The residential PTSD treatment programs included in this study followed a therapeutic milieu model; services varied across the programs and across veterans based on treatment needs. Treatment included medication management, skills-focused therapy (e.g., anger management, cognitive behavioral therapy), process groups, and evidence-based psychotherapy for PTSD (i.e., Cognitive Processing Therapy (Resick, Monson, & Chard, 2014) or Eye Movement Desensitization and Reprocessing (Shapiro & Forrest, 2004). The mean length of treatment ranged from 30.23 to 65.09 days across sites; on average, veterans received 47.43 days of residential treatment (SD = 25.15). This is comparable to the average LOS reported to the Northeast Program Evaluation Center (M = 41.4 days, SD = 24.2), which collects data on all VA residential PTSD programs (NEPEC, 2013). Veterans were referred to the parent study (Rosen et al., 2013) by clinicians providing care at the treatment sites. Interested veterans met with a research assistant who explained the study, obtained informed consent, and provided an intake assessment. Veterans completed a discharge assessment prior to discharging from residential treatment.
Measures
Length of stay and outpatient mental healthcare utilization.

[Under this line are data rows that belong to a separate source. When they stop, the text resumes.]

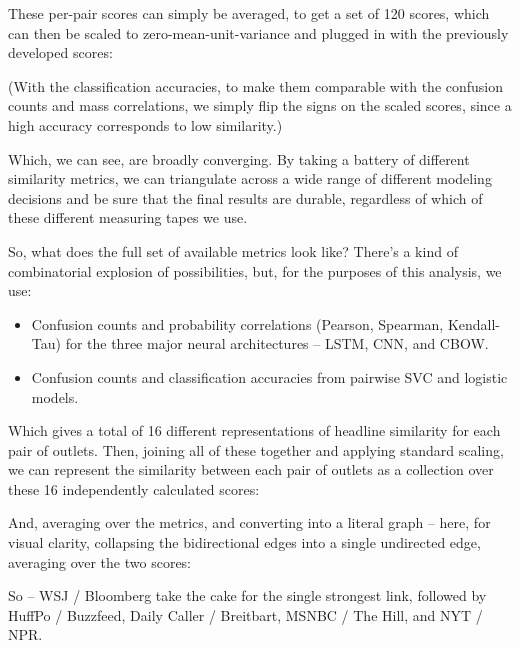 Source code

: \documentclass{scrartcl}
\begin{document}

These per-pair scores can simply be averaged, to get a set of 120 scores, which can then be scaled to zero-mean-unit-variance and plugged in with the previously developed scores:


(With the classification accuracies, to make them comparable with the confusion counts and mass correlations, we simply flip the signs on the scaled scores, since a high accuracy corresponds to low similarity.)

Which, we can see, are broadly converging. By taking a battery of different similarity metrics, we can triangulate across a wide range of different modeling decisions and be sure that the final results are durable, regardless of which of these different measuring tapes we use.

So, what does the full set of available metrics look like? There's a kind of combinatorial explosion of possibilities, but, for the purposes of this analysis, we use:

\begin{itemize}
\item Confusion counts and probability correlations (Pearson, Spearman, Kendall-Tau) for the three major neural architectures -- LSTM, CNN, and CBOW.
\item Confusion counts and classification accuracies from pairwise SVC and logistic models.
\end{itemize}

Which gives a total of 16 different representations of headline similarity for each pair of outlets. Then, joining all of these together and applying standard scaling, we can represent the similarity between each pair of outlets as a collection over these 16 independently calculated scores:


And, averaging over the metrics, and converting into a literal graph -- here, for visual clarity, collapsing the bidirectional edges into a single undirected edge, averaging over the two scores:


So -- WSJ / Bloomberg take the cake for the single strongest link, followed by HuffPo / Buzzfeed, Daily Caller / Breitbart, MSNBC / The Hill, and NYT / NPR.
\end{document}
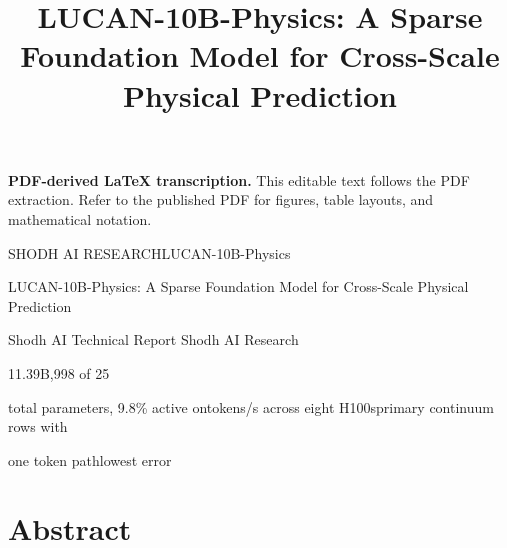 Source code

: \documentclass[11pt]{article}
\title{LUCAN-10B-Physics: A Sparse Foundation Model for Cross-Scale Physical Prediction}
\author{}
\date{}
\begin{document}
\maketitle
\noindent\textbf{PDF-derived LaTeX transcription.} This editable text follows the PDF extraction. Refer to the published PDF for figures, table layouts, and mathematical notation.



\noindent SHODH AI RESEARCH\quad LUCAN-10B-Physics\par





LUCAN-10B-Physics: A Sparse Foundation
Model for Cross-Scale Physical Prediction


Shodh AI Technical Report
Shodh AI Research


\noindent 11.39B,998 of 25\par


\noindent total parameters, 9.8\% active on\quad tokens/s across eight H100s\quad primary continuum rows with\par


\noindent one token path\quad lowest error\par




\section*{Abstract}
\end{document}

Information about the number of days of residential treatment veterans completed, as well as the number of outpatient mental health and substance use treatment sessions veterans received in the year following residential treatment, were obtained from the VA National Patient Care Database (Table 1). A summed score was created that indicates the total number of outpatient mental health and substance use visits received within VA during the year following receipt of residential PTSD treatment, which is hereafter referred to as outpatient mental healthcare utilization.
PTSD symptoms.
Symptoms of PTSD at intake and discharge were assessed with the Posttraumatic Stress Disorder Checklist- Specific (PCL-S) (Blanchard, Jones-Alexander, Buckley, & Forneris, 1996), a 17-item, self-report measure of past month PTSD symptoms, based on DSM-IV diagnostic criteria, and associated with a specific traumatic event. Items on the PCL-S are scored on a five-point Likert scale (scores = 1–5), with higher scores indicating the individual is more bothered by the symptom during the prior month (Total score range = 17 – 85). Psychometric support for the PCL-S has been previously established (Blanchard et al., 1996). A cutoff score of 50 has been utilized in prior research to indicate whether an individual has PTSD (Forbes, Creamer, & Biddle, 2001) and a 10+ point decrease is considered clinically significant change on this measure (Monson et al., 2008). Cronbach’s alpha for the total PCL-S score at intake was .91 and at discharge was .94.
Potential covariates.
Demographic information, including age, gender, race, and period of military service were collected by self-report at intake. The Center for Epidemiological Studies Depression Scale Revised (CESD-R) (Eaton, Smith, Ybarra, Muntaner, & Tien, 2004), a well-established, 20-item, self-report measure of depression symptom severity was administered at intake. Cronbach’s alpha for the total CESD-R score was .88 at intake. The Addiction Severity Index (ASI) (McLellan et al., 1992), a reliable and valid self-report assessment of seven domains of functioning related to addiction, was administered at baseline. In the current study, we examined alcohol use and drug use composites from the self-report version of the ASI at intake (McLellan et al., 1992; Rosen, Henson, Finney, & Moos, 2000). Cronbach’s alpha for the alcohol use composite was .89 and for the drug use composite was .87.
Analytic Strategy
Preliminary analyses.
All data were analyzed using SPSS v23 to determine the impact of LOS in residential PTSD treatment on post-treatment PTSD symptom severity and outpatient mental healthcare utilization. Prior to conducting the primary analyses, descriptive statistics were computed to examine means, standard deviations, and ranges across all measures. Correlations between LOS, the potential mediator (PCL score at discharge), the dependent variable (outpatient mental healthcare utilization), and theoretically relevant risk factors for elevated PCL scores at discharge and increased outpatient mental healthcare utilization (i.e., more severe baseline PTSD symptoms, depressive symptoms, and ASI scores; female gender) were initially examined. Variables that were significantly correlated with discharge PCL and outpatient mental healthcare utilization were then included in the mediation model (described below) as covariates. The model was run both with and without covariates to ensure model effects were not inflated or dependent on the inclusion of covariates (Simmons, Nelson, & Simonsohn, 2011).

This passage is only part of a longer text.